§ **Task statement**
Could you return every line of the records below that contains the word "space"?

§ **Data section**
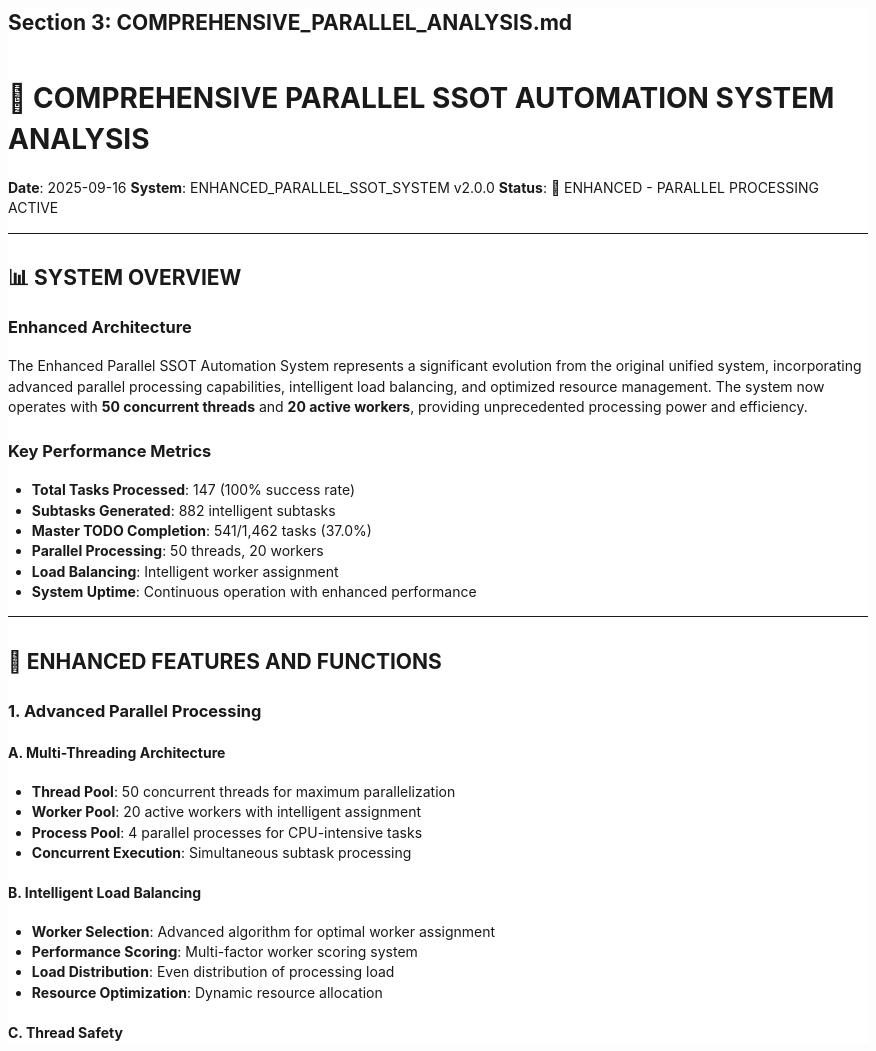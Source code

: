 
## Section 3: COMPREHENSIVE_PARALLEL_ANALYSIS.md

# 🚀 COMPREHENSIVE PARALLEL SSOT AUTOMATION SYSTEM ANALYSIS

**Date**: 2025-09-16
**System**: ENHANCED_PARALLEL_SSOT_SYSTEM v2.0.0
**Status**: 🚀 ENHANCED - PARALLEL PROCESSING ACTIVE

---

## 📊 **SYSTEM OVERVIEW**

### **Enhanced Architecture**

The Enhanced Parallel SSOT Automation System represents a significant evolution from the original unified system, incorporating advanced parallel processing capabilities, intelligent load balancing, and optimized resource management. The system now operates with **50 concurrent threads** and **20 active workers**, providing unprecedented processing power and efficiency.

### **Key Performance Metrics**

- **Total Tasks Processed**: 147 (100% success rate)
- **Subtasks Generated**: 882 intelligent subtasks
- **Master TODO Completion**: 541/1,462 tasks (37.0%)
- **Parallel Processing**: 50 threads, 20 workers
- **Load Balancing**: Intelligent worker assignment
- **System Uptime**: Continuous operation with enhanced performance

---

## 🚀 **ENHANCED FEATURES AND FUNCTIONS**

### **1. Advanced Parallel Processing**

#### **A. Multi-Threading Architecture**

- **Thread Pool**: 50 concurrent threads for maximum parallelization
- **Worker Pool**: 20 active workers with intelligent assignment
- **Process Pool**: 4 parallel processes for CPU-intensive tasks
- **Concurrent Execution**: Simultaneous subtask processing

#### **B. Intelligent Load Balancing**

- **Worker Selection**: Advanced algorithm for optimal worker assignment
- **Performance Scoring**: Multi-factor worker scoring system
- **Load Distribution**: Even distribution of processing load
- **Resource Optimization**: Dynamic resource allocation

#### **C. Thread Safety**
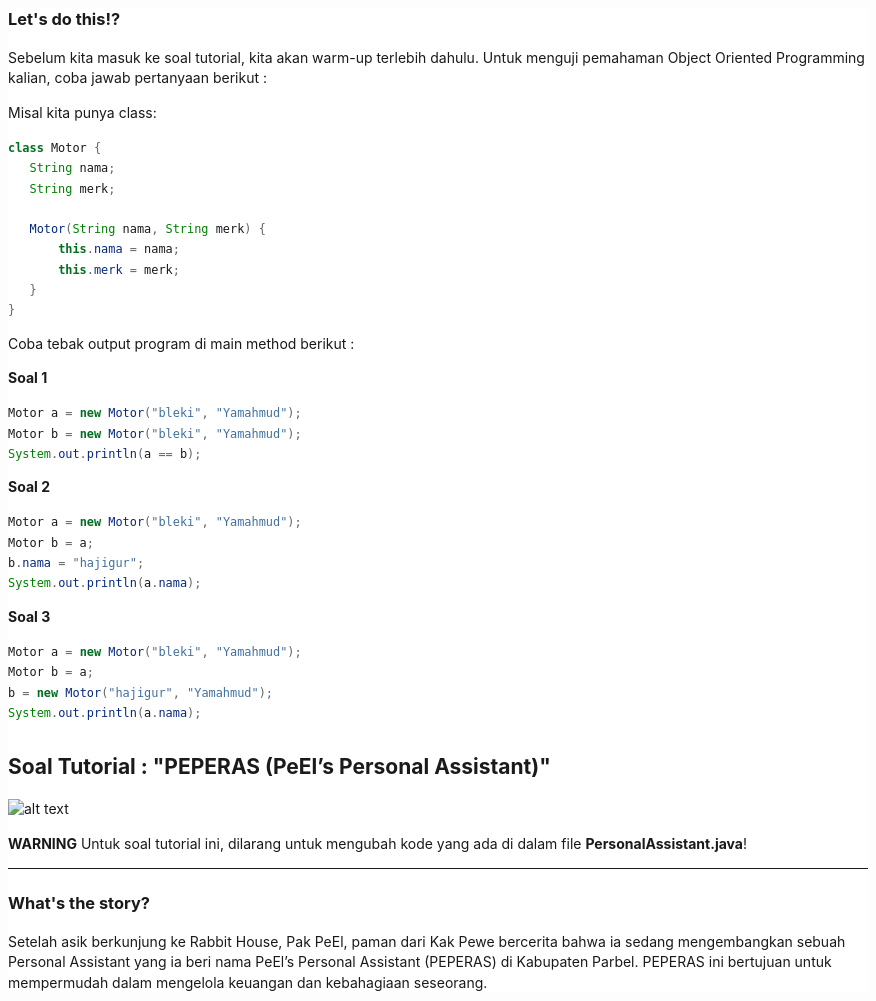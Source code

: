 ### **Let's do this!?**

Sebelum kita masuk ke soal tutorial, kita akan warm-up terlebih dahulu. Untuk menguji pemahaman Object Oriented Programming kalian, coba jawab pertanyaan berikut :

Misal kita punya class:
```java
class Motor {
   String nama;
   String merk;

   Motor(String nama, String merk) {
       this.nama = nama;
       this.merk = merk;
   }
}
```
Coba tebak output program di main method berikut :

**Soal 1**
```java
Motor a = new Motor("bleki", "Yamahmud");
Motor b = new Motor("bleki", "Yamahmud");
System.out.println(a == b);
```
**Soal 2**
```java
Motor a = new Motor("bleki", "Yamahmud");
Motor b = a;
b.nama = "hajigur";
System.out.println(a.nama);
```
**Soal 3**
```java
Motor a = new Motor("bleki", "Yamahmud");
Motor b = a;
b = new Motor("hajigur", "Yamahmud");
System.out.println(a.nama);
```


## **Soal Tutorial : "PEPERAS (PeEl’s Personal Assistant)"**

![alt text](https://www.movies4kids.co.uk/wp-content/uploads/2014/12/Big_Hero_6_Baymax.jpg "Gambar Rabbit House")

**WARNING** Untuk soal tutorial ini, dilarang untuk mengubah kode yang ada di dalam file **PersonalAssistant.java**!

------

### **What's the story?**

Setelah asik berkunjung ke Rabbit House, Pak PeEl, paman dari Kak Pewe bercerita bahwa ia sedang mengembangkan sebuah Personal Assistant yang ia beri nama PeEl’s Personal Assistant (PEPERAS) di Kabupaten Parbel. PEPERAS ini bertujuan untuk mempermudah dalam mengelola keuangan dan kebahagiaan seseorang.
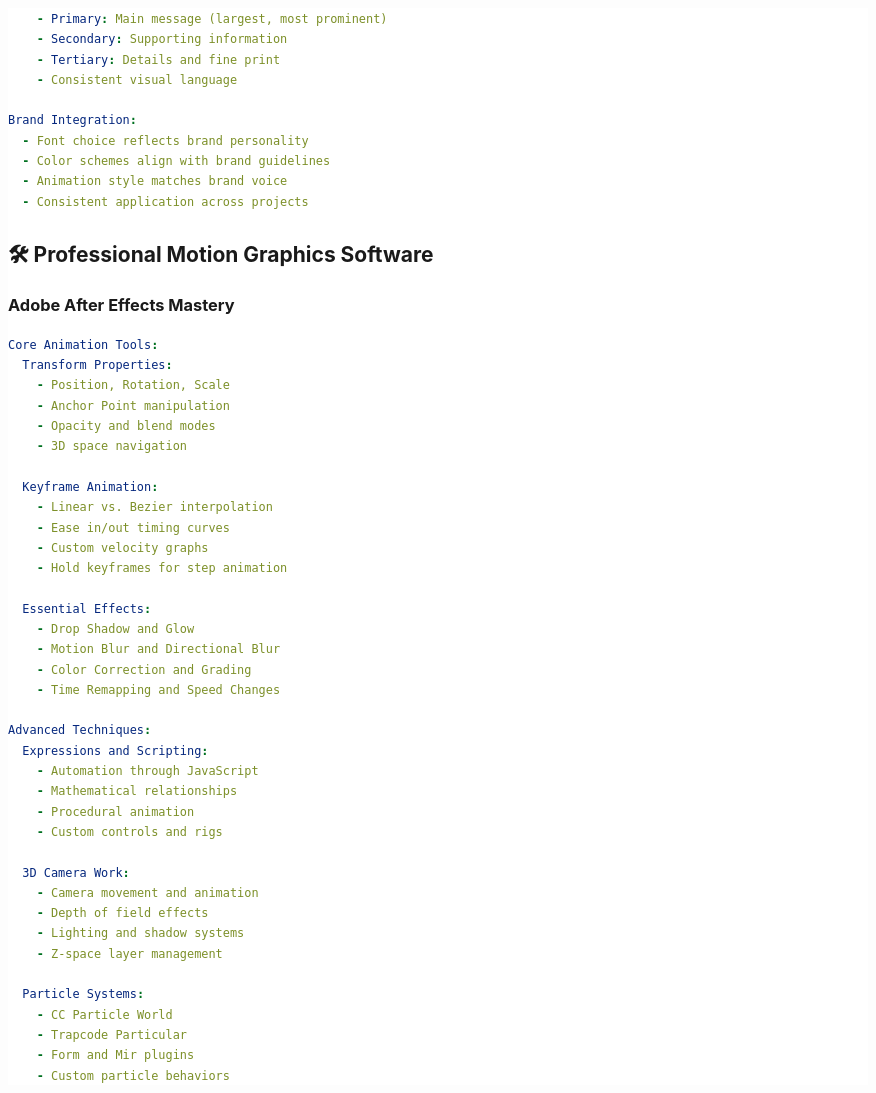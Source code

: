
 ```yaml
    - Primary: Main message (largest, most prominent)
    - Secondary: Supporting information
    - Tertiary: Details and fine print
    - Consistent visual language

Brand Integration:
  - Font choice reflects brand personality
  - Color schemes align with brand guidelines
  - Animation style matches brand voice
  - Consistent application across projects
```

## 🛠️ Professional Motion Graphics Software

### Adobe After Effects Mastery
```yaml
Core Animation Tools:
  Transform Properties:
    - Position, Rotation, Scale
    - Anchor Point manipulation
    - Opacity and blend modes
    - 3D space navigation

  Keyframe Animation:
    - Linear vs. Bezier interpolation
    - Ease in/out timing curves
    - Custom velocity graphs
    - Hold keyframes for step animation

  Essential Effects:
    - Drop Shadow and Glow
    - Motion Blur and Directional Blur
    - Color Correction and Grading
    - Time Remapping and Speed Changes

Advanced Techniques:
  Expressions and Scripting:
    - Automation through JavaScript
    - Mathematical relationships
    - Procedural animation
    - Custom controls and rigs

  3D Camera Work:
    - Camera movement and animation
    - Depth of field effects
    - Lighting and shadow systems
    - Z-space layer management

  Particle Systems:
    - CC Particle World
    - Trapcode Particular
    - Form and Mir plugins
    - Custom particle behaviors
```
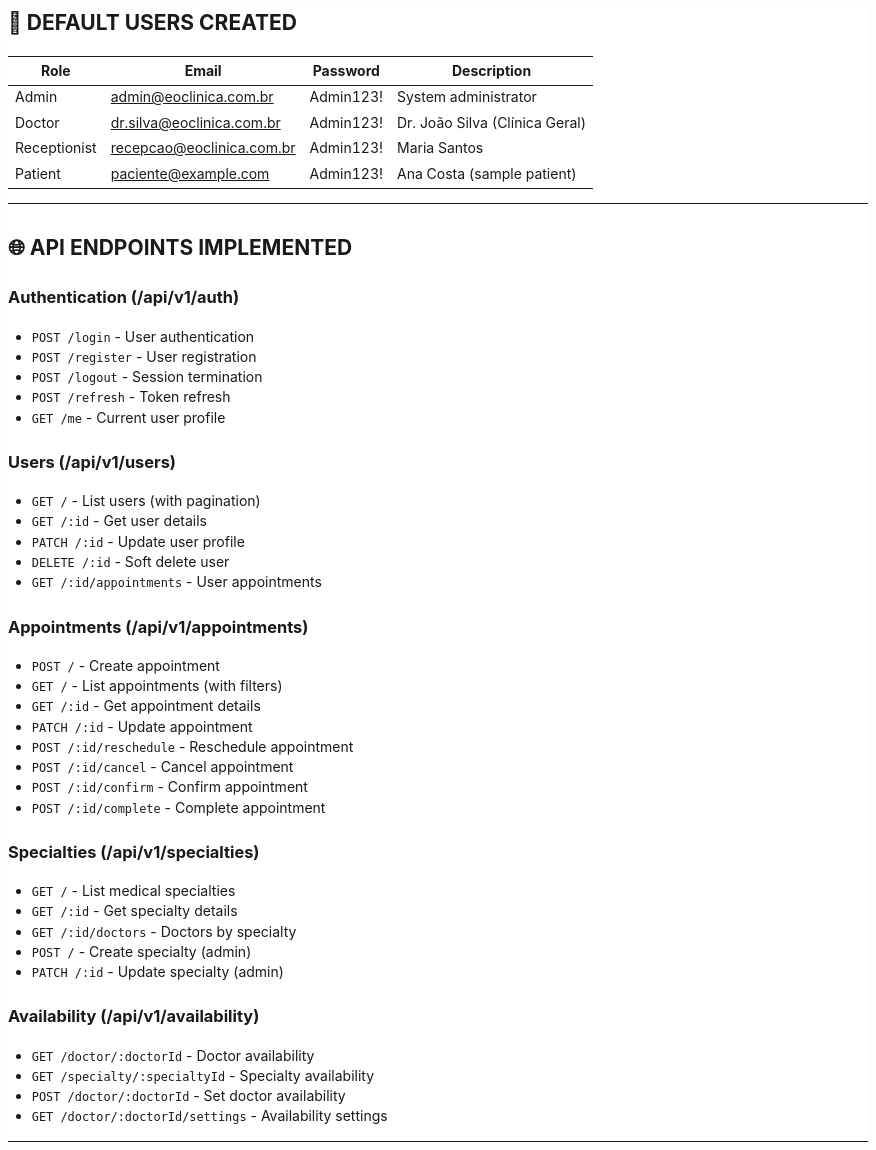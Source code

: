 
## 🔐 DEFAULT USERS CREATED

| Role | Email | Password | Description |
|------|-------|----------|-------------|
| Admin | admin@eoclinica.com.br | Admin123! | System administrator |
| Doctor | dr.silva@eoclinica.com.br | Admin123! | Dr. João Silva (Clínica Geral) |
| Receptionist | recepcao@eoclinica.com.br | Admin123! | Maria Santos |
| Patient | paciente@example.com | Admin123! | Ana Costa (sample patient) |

---

## 🌐 API ENDPOINTS IMPLEMENTED

### Authentication (/api/v1/auth)
- `POST /login` - User authentication
- `POST /register` - User registration  
- `POST /logout` - Session termination
- `POST /refresh` - Token refresh
- `GET /me` - Current user profile

### Users (/api/v1/users)
- `GET /` - List users (with pagination)
- `GET /:id` - Get user details
- `PATCH /:id` - Update user profile
- `DELETE /:id` - Soft delete user
- `GET /:id/appointments` - User appointments

### Appointments (/api/v1/appointments)
- `POST /` - Create appointment
- `GET /` - List appointments (with filters)
- `GET /:id` - Get appointment details
- `PATCH /:id` - Update appointment
- `POST /:id/reschedule` - Reschedule appointment
- `POST /:id/cancel` - Cancel appointment
- `POST /:id/confirm` - Confirm appointment
- `POST /:id/complete` - Complete appointment

### Specialties (/api/v1/specialties)
- `GET /` - List medical specialties
- `GET /:id` - Get specialty details
- `GET /:id/doctors` - Doctors by specialty
- `POST /` - Create specialty (admin)
- `PATCH /:id` - Update specialty (admin)

### Availability (/api/v1/availability)
- `GET /doctor/:doctorId` - Doctor availability
- `GET /specialty/:specialtyId` - Specialty availability
- `POST /doctor/:doctorId` - Set doctor availability
- `GET /doctor/:doctorId/settings` - Availability settings

---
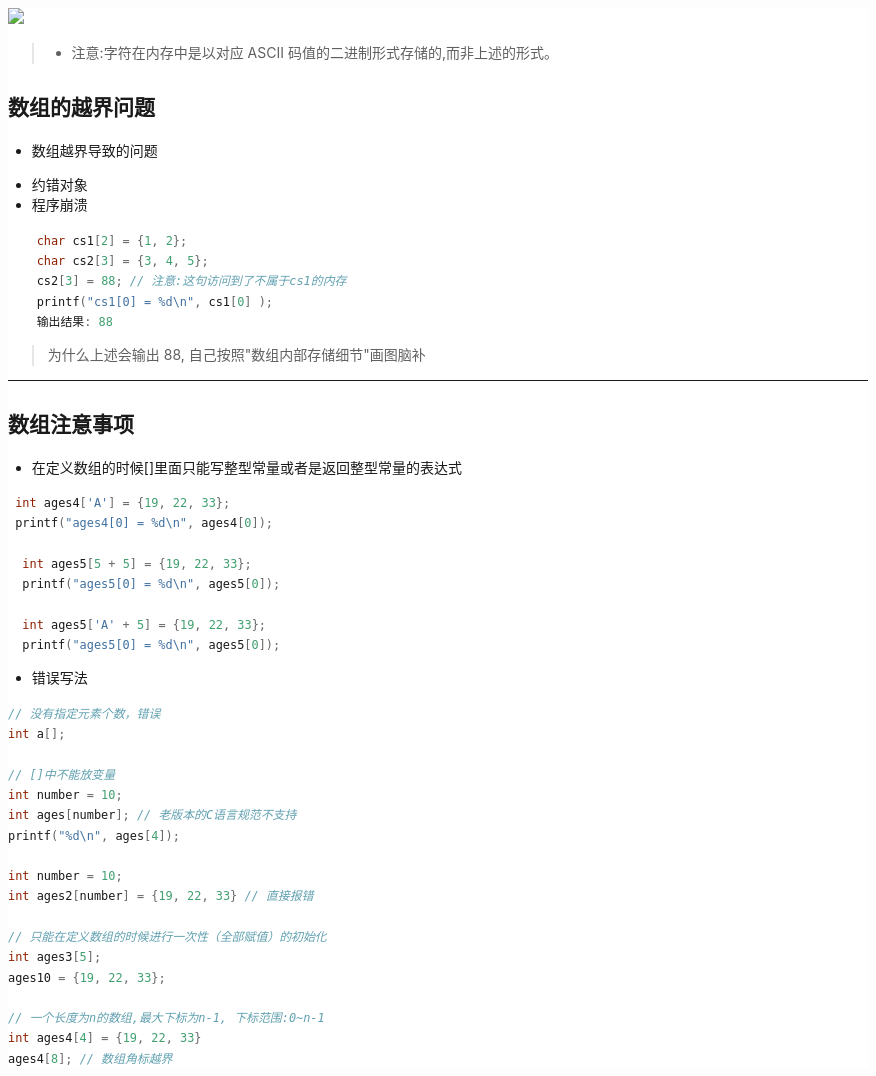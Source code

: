 ![](https://images.weserv.nl/?url=https://img-blog.csdnimg.cn/img_convert/e0aa63f597f92632c90cd1c5f6adc292.png)

> - 注意:字符在内存中是以对应 ASCII 码值的二进制形式存储的,而非上述的形式。

## 数组的越界问题

- 数组越界导致的问题

* 约错对象
* 程序崩溃

```c showLineNumbers
    char cs1[2] = {1, 2};
    char cs2[3] = {3, 4, 5};
    cs2[3] = 88; // 注意:这句访问到了不属于cs1的内存
    printf("cs1[0] = %d\n", cs1[0] );
    输出结果: 88
```

> 为什么上述会输出 88, 自己按照"数组内部存储细节"画图脑补

---

## 数组注意事项

- 在定义数组的时候[]里面只能写整型常量或者是返回整型常量的表达式

```c showLineNumbers
 int ages4['A'] = {19, 22, 33};
 printf("ages4[0] = %d\n", ages4[0]);

  int ages5[5 + 5] = {19, 22, 33};
  printf("ages5[0] = %d\n", ages5[0]);

  int ages5['A' + 5] = {19, 22, 33};
  printf("ages5[0] = %d\n", ages5[0]);
```

- 错误写法

```c showLineNumbers
// 没有指定元素个数，错误
int a[];

// []中不能放变量
int number = 10;
int ages[number]; // 老版本的C语言规范不支持
printf("%d\n", ages[4]);

int number = 10;
int ages2[number] = {19, 22, 33} // 直接报错

// 只能在定义数组的时候进行一次性（全部赋值）的初始化
int ages3[5];
ages10 = {19, 22, 33};

// 一个长度为n的数组,最大下标为n-1, 下标范围:0~n-1
int ages4[4] = {19, 22, 33}
ages4[8]; // 数组角标越界
```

§ **Output**
    - 3D space navigation
    - Z-space layer management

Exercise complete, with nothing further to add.